::: DATA SUPPLIED

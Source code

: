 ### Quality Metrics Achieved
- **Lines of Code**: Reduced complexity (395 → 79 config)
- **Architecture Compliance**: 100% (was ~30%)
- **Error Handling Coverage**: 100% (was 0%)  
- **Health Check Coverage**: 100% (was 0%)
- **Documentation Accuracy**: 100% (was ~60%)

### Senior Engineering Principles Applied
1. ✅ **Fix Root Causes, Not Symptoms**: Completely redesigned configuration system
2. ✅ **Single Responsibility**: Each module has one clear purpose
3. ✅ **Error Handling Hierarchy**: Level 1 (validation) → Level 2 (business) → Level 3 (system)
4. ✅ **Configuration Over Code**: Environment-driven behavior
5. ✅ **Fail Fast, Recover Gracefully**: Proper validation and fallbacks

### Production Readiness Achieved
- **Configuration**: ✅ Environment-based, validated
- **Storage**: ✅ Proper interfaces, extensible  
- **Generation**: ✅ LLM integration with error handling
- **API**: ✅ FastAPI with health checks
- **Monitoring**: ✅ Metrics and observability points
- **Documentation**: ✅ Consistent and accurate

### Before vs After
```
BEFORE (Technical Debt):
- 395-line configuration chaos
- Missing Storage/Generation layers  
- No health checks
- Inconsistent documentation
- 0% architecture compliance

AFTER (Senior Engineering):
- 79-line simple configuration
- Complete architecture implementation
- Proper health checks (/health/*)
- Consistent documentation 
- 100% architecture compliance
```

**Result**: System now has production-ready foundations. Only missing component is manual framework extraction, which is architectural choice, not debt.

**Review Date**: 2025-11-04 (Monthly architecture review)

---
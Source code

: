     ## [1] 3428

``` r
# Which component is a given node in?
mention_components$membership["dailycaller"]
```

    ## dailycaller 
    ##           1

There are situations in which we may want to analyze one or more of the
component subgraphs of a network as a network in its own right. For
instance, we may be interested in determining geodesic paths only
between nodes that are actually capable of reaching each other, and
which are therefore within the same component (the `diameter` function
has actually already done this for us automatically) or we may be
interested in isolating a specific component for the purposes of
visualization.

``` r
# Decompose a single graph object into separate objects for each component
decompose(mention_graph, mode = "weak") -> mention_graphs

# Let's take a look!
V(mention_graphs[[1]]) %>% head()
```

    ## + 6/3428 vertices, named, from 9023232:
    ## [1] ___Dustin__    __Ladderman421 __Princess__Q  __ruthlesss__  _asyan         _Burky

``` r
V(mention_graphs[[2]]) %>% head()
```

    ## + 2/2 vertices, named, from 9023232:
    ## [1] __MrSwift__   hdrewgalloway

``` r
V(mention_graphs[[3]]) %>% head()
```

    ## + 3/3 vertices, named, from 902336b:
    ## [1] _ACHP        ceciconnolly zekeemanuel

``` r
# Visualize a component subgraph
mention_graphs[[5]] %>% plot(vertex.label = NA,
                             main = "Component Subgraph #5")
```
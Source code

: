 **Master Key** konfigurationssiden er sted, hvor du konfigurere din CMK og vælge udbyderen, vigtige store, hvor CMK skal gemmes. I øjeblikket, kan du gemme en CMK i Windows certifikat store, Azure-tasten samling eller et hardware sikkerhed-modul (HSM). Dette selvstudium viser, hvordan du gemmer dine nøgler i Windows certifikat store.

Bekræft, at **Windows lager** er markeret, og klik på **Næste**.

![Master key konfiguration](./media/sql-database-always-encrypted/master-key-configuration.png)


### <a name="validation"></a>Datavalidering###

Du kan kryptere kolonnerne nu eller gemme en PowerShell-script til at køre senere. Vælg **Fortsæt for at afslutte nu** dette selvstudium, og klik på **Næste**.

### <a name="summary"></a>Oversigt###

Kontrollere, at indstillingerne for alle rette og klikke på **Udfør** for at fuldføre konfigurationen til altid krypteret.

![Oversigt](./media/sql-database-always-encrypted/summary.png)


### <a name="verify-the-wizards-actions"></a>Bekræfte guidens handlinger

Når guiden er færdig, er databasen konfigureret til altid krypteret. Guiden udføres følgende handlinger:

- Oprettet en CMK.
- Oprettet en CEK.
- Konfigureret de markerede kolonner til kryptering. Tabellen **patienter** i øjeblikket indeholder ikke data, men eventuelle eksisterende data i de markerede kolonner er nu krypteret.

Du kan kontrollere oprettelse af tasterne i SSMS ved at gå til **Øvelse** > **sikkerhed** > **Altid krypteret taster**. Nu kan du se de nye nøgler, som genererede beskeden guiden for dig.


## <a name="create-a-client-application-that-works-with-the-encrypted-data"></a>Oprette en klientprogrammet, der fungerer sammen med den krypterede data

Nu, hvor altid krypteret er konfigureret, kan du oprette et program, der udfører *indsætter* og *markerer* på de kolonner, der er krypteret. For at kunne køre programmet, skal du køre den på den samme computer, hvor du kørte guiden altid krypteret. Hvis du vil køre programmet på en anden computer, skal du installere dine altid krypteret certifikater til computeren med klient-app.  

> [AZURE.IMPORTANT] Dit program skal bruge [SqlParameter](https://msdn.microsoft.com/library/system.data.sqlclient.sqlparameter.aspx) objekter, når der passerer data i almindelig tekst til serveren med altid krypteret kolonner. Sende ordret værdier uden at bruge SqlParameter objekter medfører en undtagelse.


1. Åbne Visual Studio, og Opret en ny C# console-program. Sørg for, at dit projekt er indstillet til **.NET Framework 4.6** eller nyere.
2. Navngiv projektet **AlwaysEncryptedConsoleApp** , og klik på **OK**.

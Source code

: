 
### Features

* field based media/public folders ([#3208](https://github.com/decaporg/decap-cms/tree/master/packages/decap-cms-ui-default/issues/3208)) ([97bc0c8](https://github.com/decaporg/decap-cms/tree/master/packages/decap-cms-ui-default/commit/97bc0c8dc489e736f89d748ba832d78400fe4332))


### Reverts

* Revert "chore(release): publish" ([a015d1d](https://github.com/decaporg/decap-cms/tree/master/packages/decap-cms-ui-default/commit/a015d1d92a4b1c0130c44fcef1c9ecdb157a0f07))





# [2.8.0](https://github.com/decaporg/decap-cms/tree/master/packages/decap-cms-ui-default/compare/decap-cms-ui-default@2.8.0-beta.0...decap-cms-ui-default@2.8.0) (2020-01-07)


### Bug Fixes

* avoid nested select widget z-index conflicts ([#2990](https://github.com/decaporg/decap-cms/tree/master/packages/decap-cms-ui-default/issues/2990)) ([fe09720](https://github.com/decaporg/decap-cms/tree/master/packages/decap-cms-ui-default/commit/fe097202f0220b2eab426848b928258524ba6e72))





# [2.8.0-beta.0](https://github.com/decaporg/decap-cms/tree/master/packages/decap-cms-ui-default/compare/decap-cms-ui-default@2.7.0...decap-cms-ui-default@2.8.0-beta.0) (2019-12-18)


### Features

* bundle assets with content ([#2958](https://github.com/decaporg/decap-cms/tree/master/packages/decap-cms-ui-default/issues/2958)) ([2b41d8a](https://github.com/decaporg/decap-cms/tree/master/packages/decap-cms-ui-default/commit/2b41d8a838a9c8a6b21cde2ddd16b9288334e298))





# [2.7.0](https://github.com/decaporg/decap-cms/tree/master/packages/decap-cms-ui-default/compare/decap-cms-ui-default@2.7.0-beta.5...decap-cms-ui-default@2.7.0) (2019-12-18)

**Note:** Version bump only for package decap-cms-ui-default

::::::

Taking the lines of the listing one by one, count those that contain "Næste", and answer with the number only.

2